2009-03-25

Massive young star explodes 'before its time'

A massive young star seems to have exploded before its time, new Hubble Space Telescope images reveal. The star, the heftiest to have been linked to a supernova explosion, could challenge models of when stellar furnaces end their lives.

Stars heavier than about eight times the mass of the Sun end their lives in dramatic explosions when the nuclear furnaces at their cores run out of fuel and collapse into neutron stars or black holes.

The Hubble observations suggest the erstwhile star was a luminous blue variable, a massive star at least 50 times as heavy as the Sun that jettisons most of itself material into space in a series of outbursts. Eta Carinae, wedged between gigantic hourglass-shaped clouds of material that it sloughed off, is a classic example of this kind of star.
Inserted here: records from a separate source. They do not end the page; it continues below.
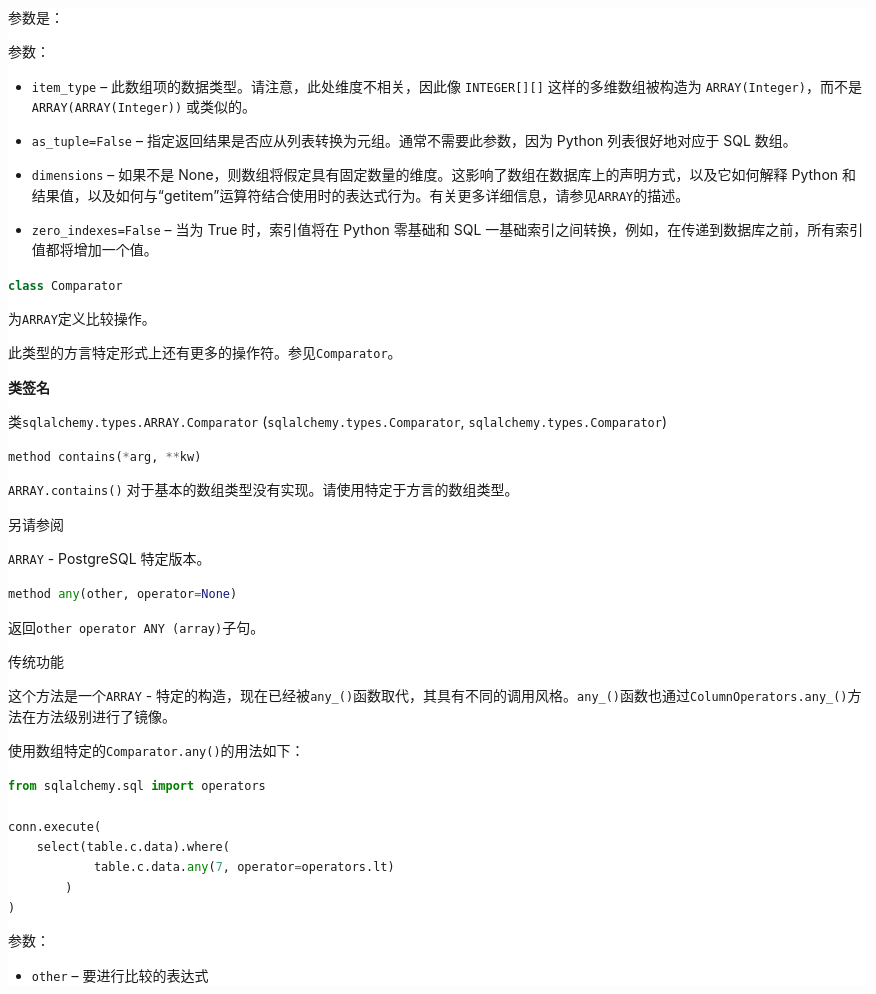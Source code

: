 参数是：

参数：

+   `item_type` – 此数组项的数据类型。请注意，此处维度不相关，因此像 `INTEGER[][]` 这样的多维数组被构造为 `ARRAY(Integer)`，而不是 `ARRAY(ARRAY(Integer))` 或类似的。

+   `as_tuple=False` – 指定返回结果是否应从列表转换为元组。通常不需要此参数，因为 Python 列表很好地对应于 SQL 数组。

+   `dimensions` – 如果不是 None，则数组将假定具有固定数量的维度。这影响了数组在数据库上的声明方式，以及它如何解释 Python 和结果值，以及如何与“getitem”运算符结合使用时的表达式行为。有关更多详细信息，请参见`ARRAY`的描述。

+   `zero_indexes=False` – 当为 True 时，索引值将在 Python 零基础和 SQL 一基础索引之间转换，例如，在传递到数据库之前，所有索引值都将增加一个值。

```py
class Comparator
```

为`ARRAY`定义比较操作。

此类型的方言特定形式上还有更多的操作符。参见`Comparator`。

**类签名**

类`sqlalchemy.types.ARRAY.Comparator` (`sqlalchemy.types.Comparator`, `sqlalchemy.types.Comparator`)

```py
method contains(*arg, **kw)
```

`ARRAY.contains()` 对于基本的数组类型没有实现。请使用特定于方言的数组类型。

另请参阅

`ARRAY` - PostgreSQL 特定版本。

```py
method any(other, operator=None)
```

返回`other operator ANY (array)`子句。

传统功能

这个方法是一个`ARRAY` - 特定的构造，现在已经被`any_()`函数取代，其具有不同的调用风格。`any_()`函数也通过`ColumnOperators.any_()`方法在方法级别进行了镜像。

使用数组特定的`Comparator.any()`的用法如下：

```py
from sqlalchemy.sql import operators

conn.execute(
    select(table.c.data).where(
            table.c.data.any(7, operator=operators.lt)
        )
)
```

参数：

+   `other` – 要进行比较的表达式

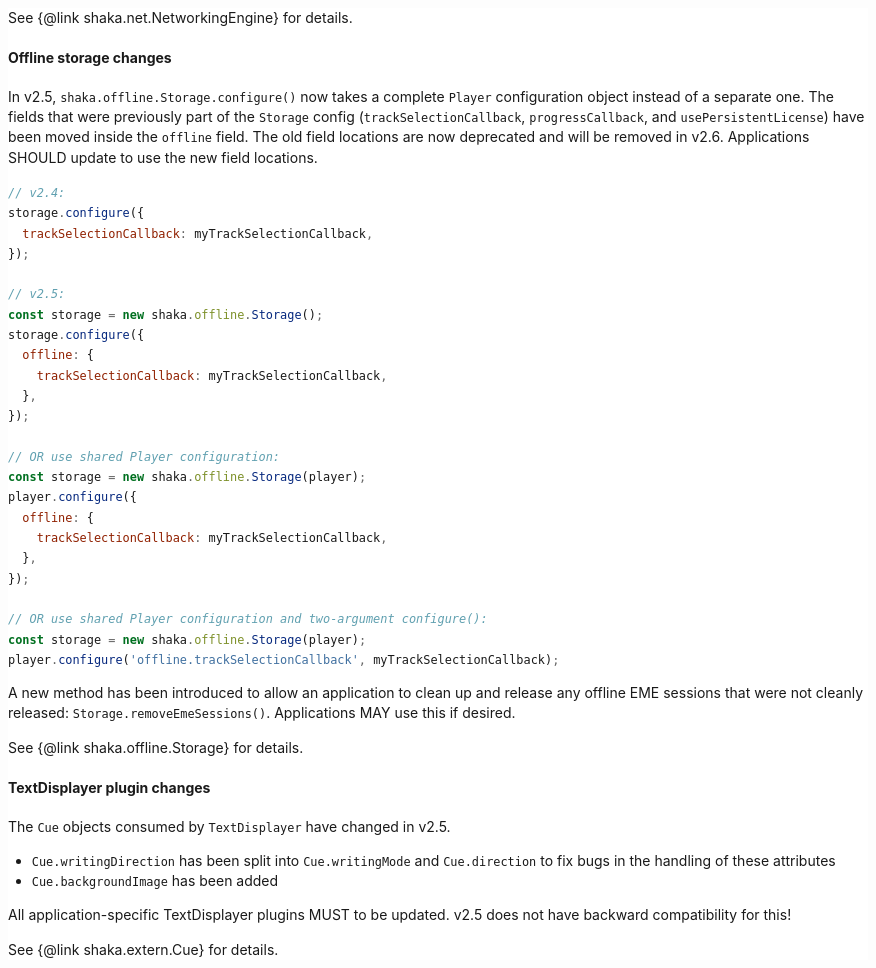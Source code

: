 See {@link shaka.net.NetworkingEngine} for details.


#### Offline storage changes

In v2.5, `shaka.offline.Storage.configure()` now takes a complete `Player`
configuration object instead of a separate one.  The fields that were previously
part of the `Storage` config (`trackSelectionCallback`, `progressCallback`, and
`usePersistentLicense`) have been moved inside the `offline` field.  The old
field locations are now deprecated and will be removed in v2.6.  Applications
SHOULD update to use the new field locations.

```js
// v2.4:
storage.configure({
  trackSelectionCallback: myTrackSelectionCallback,
});

// v2.5:
const storage = new shaka.offline.Storage();
storage.configure({
  offline: {
    trackSelectionCallback: myTrackSelectionCallback,
  },
});

// OR use shared Player configuration:
const storage = new shaka.offline.Storage(player);
player.configure({
  offline: {
    trackSelectionCallback: myTrackSelectionCallback,
  },
});

// OR use shared Player configuration and two-argument configure():
const storage = new shaka.offline.Storage(player);
player.configure('offline.trackSelectionCallback', myTrackSelectionCallback);
```

A new method has been introduced to allow an application to clean up and release
any offline EME sessions that were not cleanly released:
`Storage.removeEmeSessions()`.  Applications MAY use this if desired.

See {@link shaka.offline.Storage} for details.


#### TextDisplayer plugin changes

The `Cue` objects consumed by `TextDisplayer` have changed in v2.5.

 - `Cue.writingDirection` has been split into `Cue.writingMode` and
   `Cue.direction` to fix bugs in the handling of these attributes
 - `Cue.backgroundImage` has been added

All application-specific TextDisplayer plugins MUST to be updated.
v2.5 does not have backward compatibility for this!

See {@link shaka.extern.Cue} for details.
That classification was surprising, since luminous blue variables were not expected to explode. Stellar models predict that the stars should evolve further – into other stellar types, shedding all of the hydrogen on their surfaces and most of their mass, before running out of fuel and going supernova.

But "our star when it exploded still had some of its hydrogen envelope. It seems to have exploded before its time," says team member Douglas Leonard of San Diego State University in California.

One possibility, Leonard says, is that the star was actually close to death at its core, and for some reason did not lose all the hydrogen on its surface, appearing 'healthy'.